[[ DATA TO EXAMINE open ]]
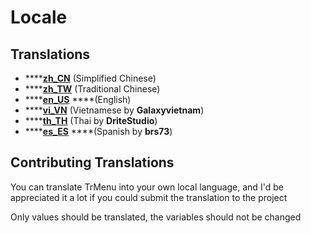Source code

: # Locale

## Translations

* \*\*\*\*[**zh\_CN**](https://github.com/Arasple/TrMenu/blob/master/src/main/resources/lang/zh_CN.yml) \(Simplified Chinese\) 
* \*\*\*\*[**zh\_TW**](https://github.com/Arasple/TrMenu/blob/master/src/main/resources/lang/zh_TW.yml) \(Traditional Chinese\)
* \*\*\*\*[**en\_US**](https://github.com/Arasple/TrMenu/blob/master/src/main/resources/lang/en_US.yml) ****\(English\) 
* \*\*\*\*[**vi\_VN**](https://github.com/Arasple/TrMenu/blob/master/src/main/resources/lang/vi_VN.yml) \(Vietnamese by **Galaxyvietnam**\) 
* \*\*\*\*[**th\_TH**](https://github.com/Arasple/TrMenu/blob/master/src/main/resources/lang/th_TH.yml) \(Thai by **DriteStudio**\) 
* \*\*\*\*[**es\_ES**](https://github.com/Arasple/TrMenu/blob/master/src/main/resources/lang/es_ES.yml) ****\(Spanish by **brs73**\)

## Contributing Translations

You can translate TrMenu into your own local language, and I'd be appreciated it a lot if you could submit the translation to the project

Only values should be translated, the variables should not be changed

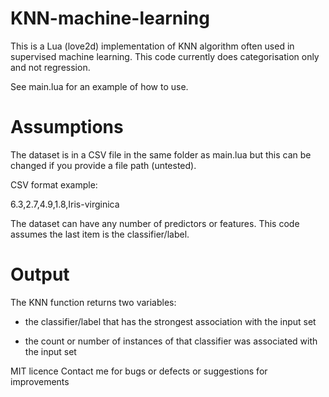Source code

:# KNN-machine-learning

This is a Lua (love2d) implementation of KNN algorithm often used in supervised machine learning. This code currently does categorisation only and not regression.

See main.lua for an example of how to use.

Assumptions
===========

The dataset is in a CSV file in the same folder as main.lua but this can be changed if you provide a file path (untested).

CSV format example:

6.3,2.7,4.9,1.8,Iris-virginica

The dataset can have any number of predictors or features. This code assumes the last item is the classifier/label.

Output
======
The KNN function returns two variables:

- the classifier/label that has the strongest association with the input set

- the count or number of instances of that classifier was associated with the input set

MIT licence
Contact me for bugs or defects or suggestions for improvements
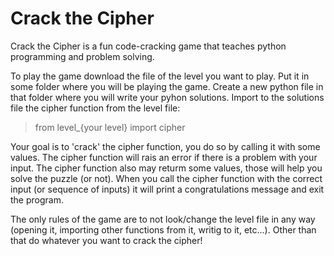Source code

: # Crack the Cipher

Crack the Cipher is a fun code-cracking game that teaches python programming and problem solving.

To play the game download the file of the level you want to play. Put it in some folder where you will be playing the game. Create a new python file in that folder where you will write your pyhon solutions. Import to the solutions file the cipher function from the level file:

> from level_{your level} import cipher

Your goal is to 'crack' the cipher function, you do so by calling it with some values. The cipher function will rais an error if there is a problem with your input. The cipher function also may returm some values, those will help you solve the puzzle (or not). When you call the cipher function with the correct input (or sequence of inputs) it will print a congratulations message and exit the program.

The only rules of the game are to not look/change the level file in any way (opening it, importing other functions from it, writig to it, etc...). Other than that do whatever you want to crack the cipher!
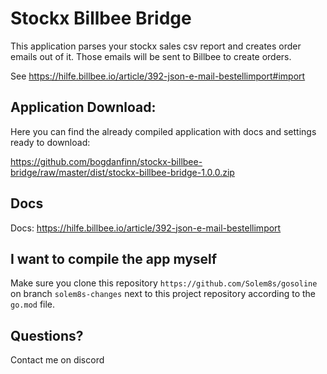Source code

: # Stockx Billbee Bridge

This application parses your stockx sales csv report and creates order emails out of it. 
Those emails will be sent to Billbee to create orders. 

See https://hilfe.billbee.io/article/392-json-e-mail-bestellimport#import

## Application Download:
Here you can find the already compiled application with docs and settings ready to download:

https://github.com/bogdanfinn/stockx-billbee-bridge/raw/master/dist/stockx-billbee-bridge-1.0.0.zip

## Docs
Docs: https://hilfe.billbee.io/article/392-json-e-mail-bestellimport

## I want to compile the app myself
Make sure you clone this repository `https://github.com/Solem8s/gosoline` on branch `solem8s-changes` next to this project repository according to the `go.mod` file.

## Questions?
Contact me on discord
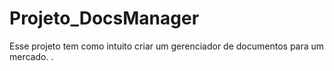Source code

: # Projeto_DocsManager
Esse projeto tem como intuito criar um gerenciador de documentos para um mercado.  .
[[ DATA TO EXAMINE closed ]]
Lines with "Arasple" in them are what the answer must contain; copy each from the records above.

* \*\*\*\*[**zh\_CN**](https://github.com/Arasple/TrMenu/blob/master/src/main/resources/lang/zh_CN.yml) \(Simplified Chinese\) 
* \*\*\*\*[**zh\_TW**](https://github.com/Arasple/TrMenu/blob/master/src/main/resources/lang/zh_TW.yml) \(Traditional Chinese\)
* \*\*\*\*[**en\_US**](https://github.com/Arasple/TrMenu/blob/master/src/main/resources/lang/en_US.yml) ****\(English\) 
* \*\*\*\*[**vi\_VN**](https://github.com/Arasple/TrMenu/blob/master/src/main/resources/lang/vi_VN.yml) \(Vietnamese by **Galaxyvietnam**\) 
* \*\*\*\*[**th\_TH**](https://github.com/Arasple/TrMenu/blob/master/src/main/resources/lang/th_TH.yml) \(Thai by **DriteStudio**\) 
* \*\*\*\*[**es\_ES**](https://github.com/Arasple/TrMenu/blob/master/src/main/resources/lang/es_ES.yml) ****\(Spanish by **brs73**\)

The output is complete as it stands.